▸ Work request
Copy, word for word, the opening line of the data and each line after it until the line that contains "dem Geschmack der", which is included. Leave the pictures out.

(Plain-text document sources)
┌────────
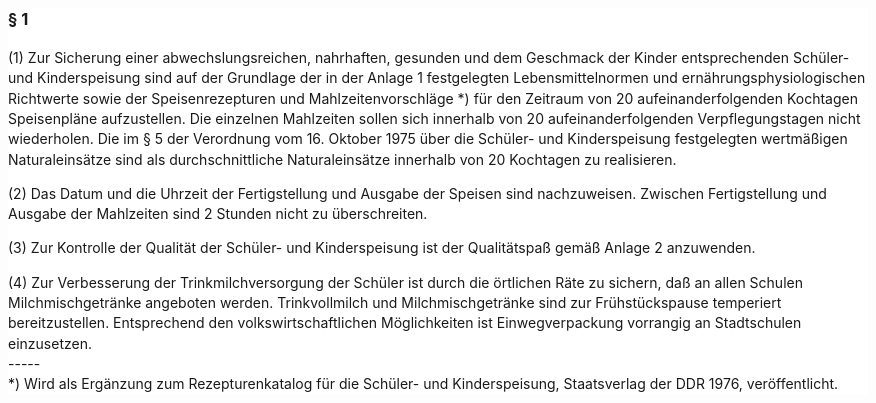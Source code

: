 </div>

<span id="DDNR007170975BJNE000200307.html"></span>

### § 1  

<div>

<div class="jnhtml">

<div>

<div class="jurAbsatz">

(1) Zur Sicherung einer abwechslungsreichen, nahrhaften, gesunden und
dem Geschmack der Kinder entsprechenden Schüler- und Kinderspeisung sind
auf der Grundlage der in der Anlage 1 festgelegten Lebensmittelnormen
und ernährungsphysiologischen Richtwerte sowie der Speisenrezepturen und
Mahlzeitenvorschläge \*) für den Zeitraum von 20 aufeinanderfolgenden
Kochtagen Speisenpläne aufzustellen. Die einzelnen Mahlzeiten sollen
sich innerhalb von 20 aufeinanderfolgenden Verpflegungstagen nicht
wiederholen. Die im § 5 der Verordnung vom 16. Oktober 1975 über die
Schüler- und Kinderspeisung festgelegten wertmäßigen Naturaleinsätze
sind als durchschnittliche Naturaleinsätze innerhalb von 20 Kochtagen zu
realisieren.

</div>

<div class="jurAbsatz">

(2) Das Datum und die Uhrzeit der Fertigstellung und Ausgabe der Speisen
sind nachzuweisen. Zwischen Fertigstellung und Ausgabe der Mahlzeiten
sind 2 Stunden nicht zu überschreiten.

</div>

<div class="jurAbsatz">

(3) Zur Kontrolle der Qualität der Schüler- und Kinderspeisung ist der
Qualitätspaß gemäß Anlage 2 anzuwenden.

</div>

<div class="jurAbsatz">

(4) Zur Verbesserung der Trinkmilchversorgung der Schüler ist durch die
örtlichen Räte zu sichern, daß an allen Schulen Milchmischgetränke
angeboten werden. Trinkvollmilch und Milchmischgetränke sind zur
Frühstückspause temperiert bereitzustellen. Entsprechend den
volkswirtschaftlichen Möglichkeiten ist Einwegverpackung vorrangig an
Stadtschulen einzusetzen.  
\-----  
<span class="small">\*) Wird als Ergänzung zum Rezepturenkatalog für die
Schüler- und Kinderspeisung, Staatsverlag der DDR 1976,
veröffentlicht.</span>

</div>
└────────
▸ Written response
Source code

: </div>

<span id="DDNR007170975BJNE000200307.html"></span>

### § 1  

<div>

<div class="jnhtml">

<div>

<div class="jurAbsatz">

(1) Zur Sicherung einer abwechslungsreichen, nahrhaften, gesunden und
dem Geschmack der Kinder entsprechenden Schüler- und Kinderspeisung sind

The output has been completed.